Indigenous peoples and their struggles are often diminished or dismissed today as being either racist, parochial, essentialist or just too plain particular. As the majority of the world’s population is brought together in more and more tangible ways through ”international” and “transnational” narratives, it might be expected then that indigenous peoples, most of whom exist “intra-nationally,” or as nations within nations, might be dismissed as inconsequential or kind of distracting from the big picture and more universal concerns. In the United States today, terms such as sovereignty, decolonization and self-determination, which are common in the politics of indigenous peoples, are either completely foreign, or distasteful in the way they echo broken promises of failed revolutions and the dangers of modern utopianism.
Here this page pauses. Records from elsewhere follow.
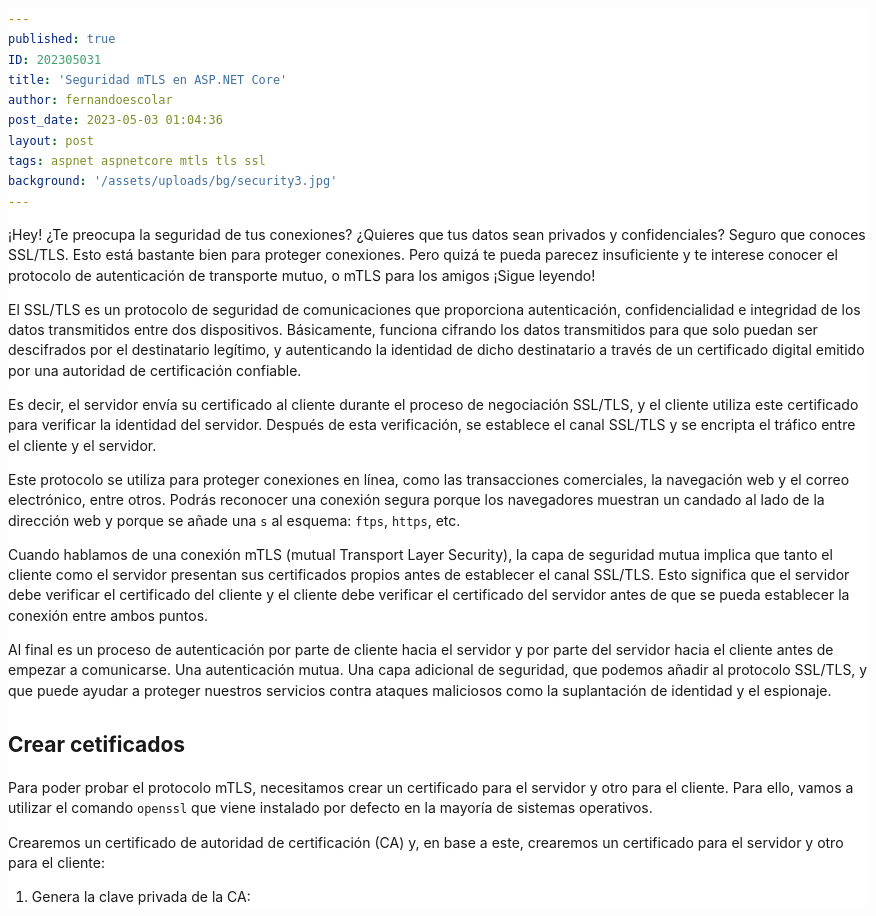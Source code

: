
 ```yaml
---
published: true
ID: 202305031
title: 'Seguridad mTLS en ASP.NET Core'
author: fernandoescolar
post_date: 2023-05-03 01:04:36
layout: post
tags: aspnet aspnetcore mtls tls ssl
background: '/assets/uploads/bg/security3.jpg'
---
```


¡Hey! ¿Te preocupa la seguridad de tus conexiones? ¿Quieres que tus datos sean privados y confidenciales? Seguro que conoces SSL/TLS. Esto está bastante bien para proteger conexiones. Pero quizá te pueda parecez insuficiente y te interese conocer el protocolo de autenticación de transporte mutuo, o mTLS para los amigos ¡Sigue leyendo!

El SSL/TLS es un protocolo de seguridad de comunicaciones que proporciona autenticación, confidencialidad e integridad de los datos transmitidos entre dos dispositivos. Básicamente, funciona cifrando los datos transmitidos para que solo puedan ser descifrados por el destinatario legítimo, y autenticando la identidad de dicho destinatario a través de un certificado digital emitido por una autoridad de certificación confiable.

Es decir, el servidor envía su certificado al cliente durante el proceso de negociación SSL/TLS, y el cliente utiliza este certificado para verificar la identidad del servidor. Después de esta verificación, se establece el canal SSL/TLS y se encripta el tráfico entre el cliente y el servidor.

Este protocolo se utiliza para proteger conexiones en línea, como las transacciones comerciales, la navegación web y el correo electrónico, entre otros. Podrás reconocer una conexión segura porque los navegadores muestran un candado al lado de la dirección web y porque se añade una `s` al esquema: `ftps`, `https`, etc.

Cuando hablamos de una conexión mTLS (mutual Transport Layer Security), la capa de seguridad mutua implica que tanto el cliente como el servidor presentan sus certificados propios antes de establecer el canal SSL/TLS. Esto significa que el servidor debe verificar el certificado del cliente y el cliente debe verificar el certificado del servidor antes de que se pueda establecer la conexión entre ambos puntos.

Al final es un proceso de autenticación por parte de cliente hacia el servidor y por parte del servidor hacia el cliente antes de empezar a comunicarse. Una autenticación mutua. Una capa adicional de seguridad, que podemos añadir al protocolo SSL/TLS, y que puede ayudar a proteger nuestros servicios contra ataques maliciosos como la suplantación de identidad y el espionaje.

## Crear cetificados

Para poder probar el protocolo mTLS, necesitamos crear un certificado para el servidor y otro para el cliente. Para ello, vamos a utilizar el comando `openssl` que viene instalado por defecto en la mayoría de sistemas operativos.

Crearemos un certificado de autoridad de certificación (CA) y, en base a este, crearemos un certificado para el servidor y otro para el cliente:

1. Genera la clave privada de la CA:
In most academic disciplines we find a difficulty in seeing the importance of reckoning with indigenous struggles or epistemologies, except as just another ethnic group to be incorporated, an anachronism to be collected and catalogued, or colorful exceptions, footnotes on modernity’s journey forward.

We, the three “voices” of the Voicing Indigeneity podcast and blog are all graduate students in the Ethnic Studies department at the University of California, San Diego, and in different ways, both in and outside of our department often find ourselves entangled in the limits and resistances mentioned above. Over the past year, the three of us have had intense, inspiring and occasionally productive conversations about the difficulties and possibilities for articulating concepts such as sovereignty or decolonization in an Ethnic Studies framework.

Our decision to start to record and disseminate these conversations stems from our belief that indigenous studies and epistemological work, far from being racist, limited or essentialist, is in fact very global and holds important potential for reshaping academic disciplines such as Ethnic Studies. In our short time here at UCSD, we have already begun to see important of shifts of vision, and so we voice our critiques, precisely because we believe in the critical potential for the Ethnic Studies project. We feel that it is unfortunate that most potential indigenous scholars today do not see our Ethnic Studies department or the larger discipline as places where they can produce work which is relevant to issues of decolonization and sovereignty, and want to change this perception.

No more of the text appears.